Tina Duenninger, the administrator's executive assistant, said the last meeting was particularly difficult due to a lack of managerial reviews that didn't make it in time for deadline. All the items eventually got onto the meeting agenda but it took extra work.
The process is hectic enough as it is, Duenninger said, and when reviews and final sign-offs are late it exacerbates the problem.
"That creates a huge hassle," she said. "It backlogs everything."
Hernando County has used the Minute Traq software system for about four years to generate agendas and compile meeting materials.
Duenninger said before she was hired in March, the former executive assistant received help with the agenda from Community Relations Coordinator Brenda Frazier. But after Frazier retired, it has been pretty much a one-person task for her, Duenninger said.
Virginia Singer, who replaced Frazier, is still getting up to speed on the Minute Traq system, Duenninger said.
Also, the county plans to hire another person to help relieve the duties of both Duenninger and Singer.
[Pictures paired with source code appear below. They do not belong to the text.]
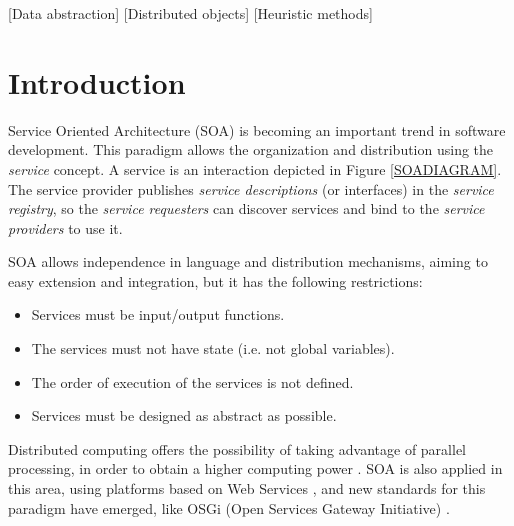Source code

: \documentclass{sig-alternate}
\begin{document}
[Data abstraction]
[Distributed objects]
[Heuristic methods]





%
%
\section{Introduction}
\label{sec:intro}
%

Service Oriented Architecture (SOA) \cite{PAPAZOGLOU} is becoming an important trend in software development. This paradigm allows the organization and distribution using the {\em service} concept. A service is an interaction depicted in Figure \ref{SOADIAGRAM}. The service provider publishes {\em service descriptions} (or interfaces) in the {\em service registry}, so the {\em service requesters} can discover services and bind to the {\em service providers} to use it.

SOA allows independence in language and distribution mechanisms, aiming to easy extension and integration, but it has the following restrictions:

\begin{itemize}
\item Services must be input/output functions.
\item The services must not have state (i.e. not global variables).
\item The order of execution of the services is not defined.
\item Services must be designed as abstract as possible.
\end{itemize}

Distributed computing offers the possibility of taking advantage of parallel processing,
 in order to obtain a higher 
computing power \cite{OPENSCIENCEGRID}.
 SOA is also applied in this area, using platforms based on Web Services \cite{PAPAZOGLOU}, and new standards for this paradigm have emerged, like OSGi (Open Services Gateway Initiative) \cite{OSGI}.
\end{document}
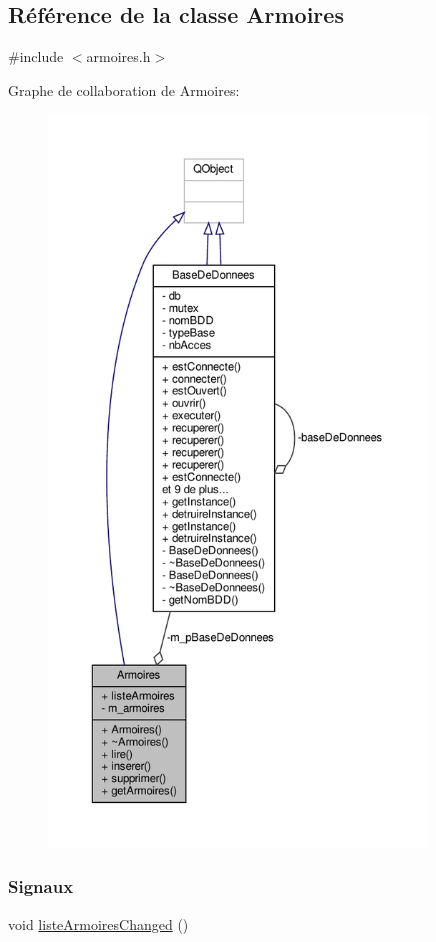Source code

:\hypertarget{class_armoires}{}\subsection{Référence de la classe Armoires}
\label{class_armoires}


{\ttfamily \#include $<$armoires.\+h$>$}



Graphe de collaboration de Armoires\+:\nopagebreak
\begin{figure}[H]
\begin{center}
\leavevmode
\includegraphics[height=550pt]{class_armoires__coll__graph}
\end{center}
\end{figure}
\subsubsection*{Signaux}
\begin{DoxyCompactItemize}
\item 
void \hyperlink{class_armoires_a5d1b239d24b608ce8f41677d0fbe3507}{liste\+Armoires\+Changed} ()
\end{DoxyCompactItemize}
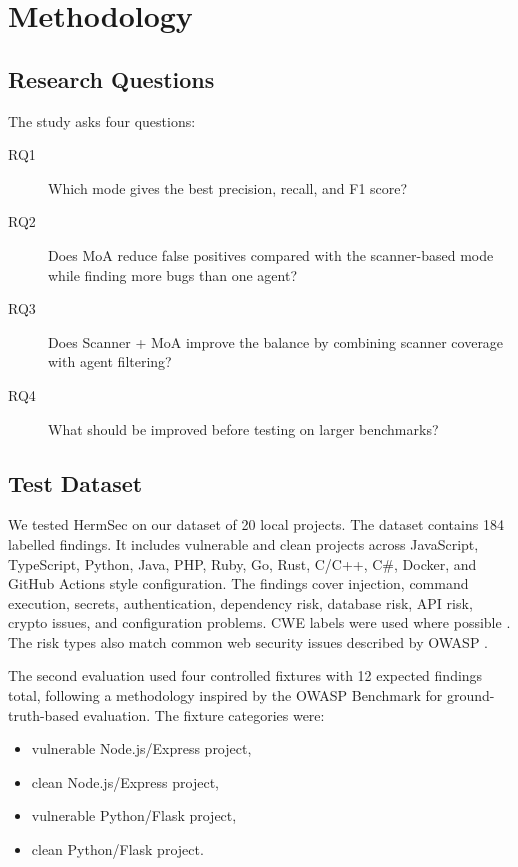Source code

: \documentclass[sigconf,nonacm]{acmart}
\begin{document}
\section{Methodology}
\subsection{Research Questions}
The study asks four questions:

\begin{description}
  \item[RQ1] Which mode gives the best precision, recall, and F1 score?
  \item[RQ2] Does MoA reduce false positives compared with the scanner-based mode while finding more bugs than one agent?
  \item[RQ3] Does Scanner + MoA improve the balance by combining scanner coverage with agent filtering?
  \item[RQ4] What should be improved before testing on larger benchmarks?
\end{description}

\subsection{Test Dataset}

We tested HermSec on our dataset of 20 local projects. The dataset contains 184 labelled findings. It includes vulnerable and clean projects across JavaScript, TypeScript, Python, Java, PHP, Ruby, Go, Rust, C/C++, C\#, Docker, and GitHub Actions style configuration. The findings cover injection, command execution, secrets, authentication, dependency risk, database risk, API risk, crypto issues, and configuration problems. CWE labels were used where possible \cite{mitrecwe}. The risk types also match common web security issues described by OWASP \cite{owasptop10}.

The second evaluation used four controlled fixtures with 12 expected findings total, following a methodology inspired by the OWASP Benchmark \cite{owaspbenchmark} for ground-truth-based evaluation. The fixture categories were:

\begin{itemize}
  \item vulnerable Node.js/Express project,
  \item clean Node.js/Express project,
  \item vulnerable Python/Flask project,
  \item clean Python/Flask project.
\end{itemize}
\end{document}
That job posting has yet to be approved.
Adkins said he wants to see how the process of putting together meeting agendas can be better managed to avoid getting employees frustrated.
"This puts a tremendous strain on the secretary (Duenninger)," Adkins said.
Sossamon said he has already talked to Duenninger and Singer about possibly having a workshop to discuss fine-tuning the mechanics "to see if we can make it work better."
Commissioner Wayne Dukes asked Sossamon to keep the board informed "so at least we know what's going on."
Dukes also wants to know which department managers and administrators are routinely late in reviewing agenda items.